Discriminação musical e experiências pessoais
Ao falar sobre o preconceito que ainda recai sobre gêneros como samba, funk e rap, o artista lamenta que essa discriminação persista mesmo após tantos anos. "O ser humano tem medo daquilo que ele não conhece. Mesmo com tanta informação, as pessoas não buscam saber de onde vêm e qual é a própria história", analisa.
Mesmo sendo hoje um artista reconhecido e respeitado nacionalmente, Péricles reconhece que ainda sofre racismo frequentemente. "Sim. Um dos meus sofre e o outro também sofre", diz, referindo-se a si mesmo e às pessoas ao seu redor. Ele relata situações cotidianas onde percebe olhares desconfiados ao chegar em determinados ambientes: "Ainda são olhares do tipo 'o que esse cara faz aqui?'".
Apesar dessas experiências negativas, o cantor garante que não se deixa abalar. "Eu sou a voz de vários outros que não tiveram a chance que eu tenho. Eu vou fazer pelos meus", afirma com determinação.
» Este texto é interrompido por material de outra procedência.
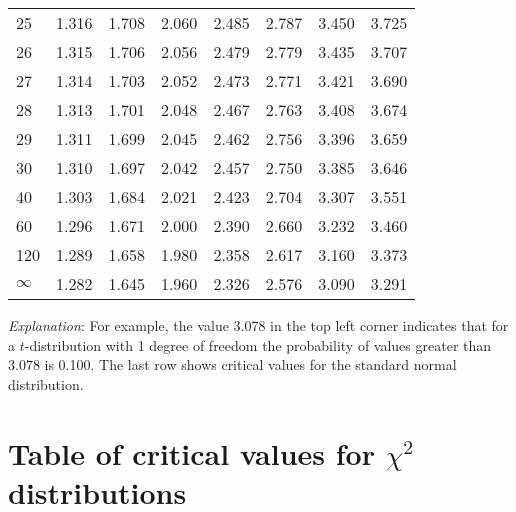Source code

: \begin{center}
\begin{tabular}{|l|rrrrrrr|}
25	&1.316	&1.708	&2.060	&2.485	&2.787&   3.450&  3.725\\
26	&1.315	&1.706	&2.056	&2.479	&2.779&   3.435&  3.707\\
27	&1.314	&1.703	&2.052	&2.473	&2.771&   3.421&  3.690\\
28	&1.313	&1.701	&2.048	&2.467	&2.763&   3.408&  3.674\\
29	&1.311	&1.699	&2.045	&2.462	&2.756&   3.396&  3.659\\
30	&1.310	&1.697	&2.042	&2.457	&2.750&   3.385&  3.646\\
40	&1.303	&1.684	&2.021	&2.423	&2.704&   3.307&  3.551\\
60	&1.296	&1.671	&2.000	&2.390	&2.660&   3.232&  3.460\\
120	&1.289	&1.658	&1.980	&2.358	&2.617&   3.160&  3.373\\
$\infty$
    &1.282	&1.645	&1.960	&2.326	&2.576&   3.090  & 3.291\\
\hline
\end{tabular}
\end{center}
\emph{Explanation}: For example, the value 3.078 in the top left corner
indicates that for a $t$-distribution with 1 degree of freedom the
probability of values greater than 3.078 is 0.100. The last row shows
critical values for the standard normal distribution.

\newpage
\vspace*{5ex}

\section{Table of critical values for $\chi^{2}$ distributions}
\label{s_disttables_chi2}

\vspace*{2ex}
Postura acolhedora e projetos atuais
Conhecido por seu jeito acolhedor, Péricles explica que sua postura vem diretamente de sua vivência pessoal. "Procuro fazer o que eu sei que outros fariam por mim. Para eu acolher como acolho, também fui acolhido", revela, destacando que tenta expandir essa atmosfera positiva para mais pessoas pois sabe que "muita gente está precisando".
Sobre episódios recentes envolvendo racismo - como operações policiais violentas no Rio e a discussão em torno do apagamento da personagem de Taís Araujo em "Vale Tudo" -, o cantor não hesita em afirmar que tudo o afeta profundamente. "São acontecimentos que me chocam, como tantos outros que a gente vê todo dia. Infelizmente, podem acontecer perto da gente".
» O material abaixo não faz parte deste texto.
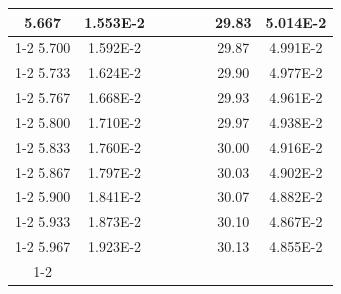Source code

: \documentclass[article,12pt]{elsarticle}
\begin{document}
\begin{longtable}[c]{|c|c|cccccc}
5.667    & 1.553E-2  &                       &                              &                            & \multicolumn{1}{c|}{} & \multicolumn{1}{c|}{29.83}   & \multicolumn{1}{c|}{5.014E-2} \\ \cline{1-2} \cline{7-8} 
5.700    & 1.592E-2  &                       &                              &                            & \multicolumn{1}{c|}{} & \multicolumn{1}{c|}{29.87}   & \multicolumn{1}{c|}{4.991E-2} \\ \cline{1-2} \cline{7-8} 
5.733    & 1.624E-2  &                       &                              &                            & \multicolumn{1}{c|}{} & \multicolumn{1}{c|}{29.90}   & \multicolumn{1}{c|}{4.977E-2} \\ \cline{1-2} \cline{7-8} 
5.767    & 1.668E-2  &                       &                              &                            & \multicolumn{1}{c|}{} & \multicolumn{1}{c|}{29.93}   & \multicolumn{1}{c|}{4.961E-2} \\ \cline{1-2} \cline{7-8} 
5.800    & 1.710E-2  &                       &                              &                            & \multicolumn{1}{c|}{} & \multicolumn{1}{c|}{29.97}   & \multicolumn{1}{c|}{4.938E-2} \\ \cline{1-2} \cline{7-8} 
5.833    & 1.760E-2  &                       &                              &                            & \multicolumn{1}{c|}{} & \multicolumn{1}{c|}{30.00}   & \multicolumn{1}{c|}{4.916E-2} \\ \cline{1-2} \cline{7-8} 
5.867    & 1.797E-2  &                       &                              &                            & \multicolumn{1}{c|}{} & \multicolumn{1}{c|}{30.03}   & \multicolumn{1}{c|}{4.902E-2} \\ \cline{1-2} \cline{7-8} 
5.900    & 1.841E-2  &                       &                              &                            & \multicolumn{1}{c|}{} & \multicolumn{1}{c|}{30.07}   & \multicolumn{1}{c|}{4.882E-2} \\ \cline{1-2} \cline{7-8} 
5.933    & 1.873E-2  &                       &                              &                            & \multicolumn{1}{c|}{} & \multicolumn{1}{c|}{30.10}   & \multicolumn{1}{c|}{4.867E-2} \\ \cline{1-2} \cline{7-8} 
5.967    & 1.923E-2  &                       &                              &                            & \multicolumn{1}{c|}{} & \multicolumn{1}{c|}{30.13}   & \multicolumn{1}{c|}{4.855E-2} \\ \cline{1-2} \cline{7-8} 

\end{longtable}
\end{document}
Atualmente técnico no The Voice no SBT, Péricles se mostra entusiasmado com a experiência. "É uma experiência única, que eu tenho abraçado da melhor maneira", comenta, destacando o privilégio de acompanhar novos talentos: "Independente da cadeira virar ou não, estamos descobrindo grandes vozes".
O artista também comenta o projeto que realiza com Ferrugem, com participação de Belo, que passará por 12 capitais brasileiras. "Estou podendo conhecer mais da vida e da obra do Ferrugem. É maravilhoso cantar nossas obras juntos", entusiasma-se, acrescentando que "estamos formando um público muito maior".
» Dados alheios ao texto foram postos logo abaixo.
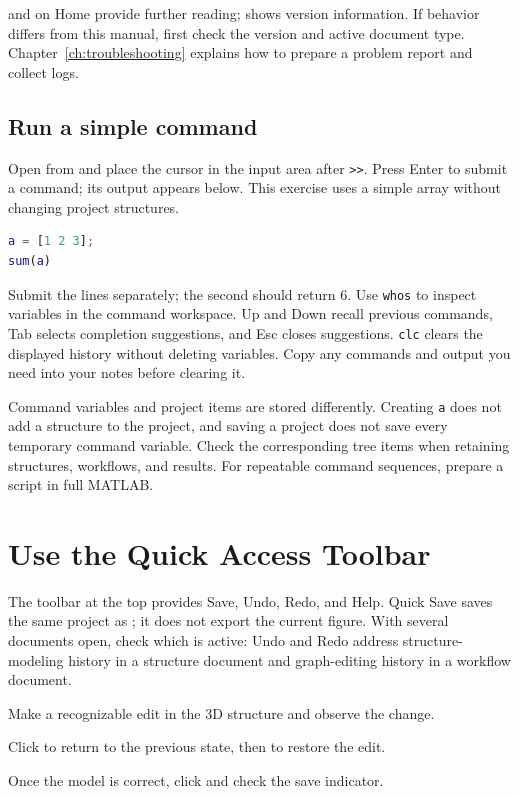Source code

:  and  on Home provide further reading;  shows version information. If behavior differs from this manual, first check the version and active document type. Chapter~\ref{ch:troubleshooting} explains how to prepare a problem report and collect logs.

\subsection{Run a simple command}

Open  from  and place the cursor in the input area after \texttt{>>}. Press Enter to submit a command; its output appears below. This exercise uses a simple array without changing project structures.

\begin{lstlisting}[language=Matlab]
a = [1 2 3];
sum(a)
\end{lstlisting}

Submit the lines separately; the second should return 6. Use \texttt{whos} to inspect variables in the command workspace. Up and Down recall previous commands, Tab selects completion suggestions, and Esc closes suggestions. \texttt{clc} clears the displayed history without deleting variables. Copy any commands and output you need into your notes before clearing it.

Command variables and project items are stored differently. Creating \texttt{a} does not add a structure to the project, and saving a project does not save every temporary command variable. Check the corresponding tree items when retaining structures, workflows, and results. For repeatable command sequences, prepare a script in full MATLAB\regmark{}.

\section{Use the Quick Access Toolbar}

The toolbar at the top provides Save, Undo, Redo, and Help. Quick Save saves the same project as ; it does not export the current figure. With several documents open, check which is active: Undo and Redo address structure-modeling history in a structure document and graph-editing history in a workflow document.

\begin{steps}
\item Make a recognizable edit in the 3D structure and observe the change.
\item Click  to return to the previous state, then  to restore the edit.
\item Once the model is correct, click  and check the save indicator.
\end{steps}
Família, legado e futuro do pagode
À espera do primeiro neto, Péricles se emociona ao falar sobre família. "Meu neto está chegando, e a gente está muito feliz", compartilha. Seu desejo é preparar tanto o mundo para as novas gerações quanto as novas gerações para o mundo, "com todas as alegrias e tristezas que esse mundo nos oferece".
Ao lembrar da própria adolescência, o cantor descreve esse período como fundamental para seu despertar social. "A adolescência me fez acordar para o fato de eu ser um jovem negro de periferia e parte de algo muito maior: uma sociedade", reflete, reforçando o papel essencial da base familiar em sua formação: "Eu sempre soube que tinha uma família para me acolher. Isso é primordial".
Considerado uma referência no pagode, Péricles credita seu aprendizado aos ídolos que o inspiraram. "Eu aprendi direitinho com grandes artistas", afirma, destacando especialmente a influência do grupo Fundo de Quintal: "Eles deixaram um legado incrível de postura, educação e respeito, que é o que quero deixar para os meus filhos".
Por fim, o cantor avalia com otimismo o crescimento do pagode no cenário musical atual. "Com um olhar mais profissional, o pagode está crescendo e se firmando novamente no mercado", observa, celebrando que o gênero, antes visto de forma pejorativa, voltou a ocupar espaço em novelas, filmes e grandes produções. "Hoje é uma realidade", conclui, satisfeito com o reconhecimento alcançado.
Na próxima segunda-feira (24), Péricles será homenageado na quinta edição do Prêmio Potências, em São Paulo, coroando uma trajetória de quase quatro décadas dedicadas à música e à luta por uma sociedade mais justa e respeitosa.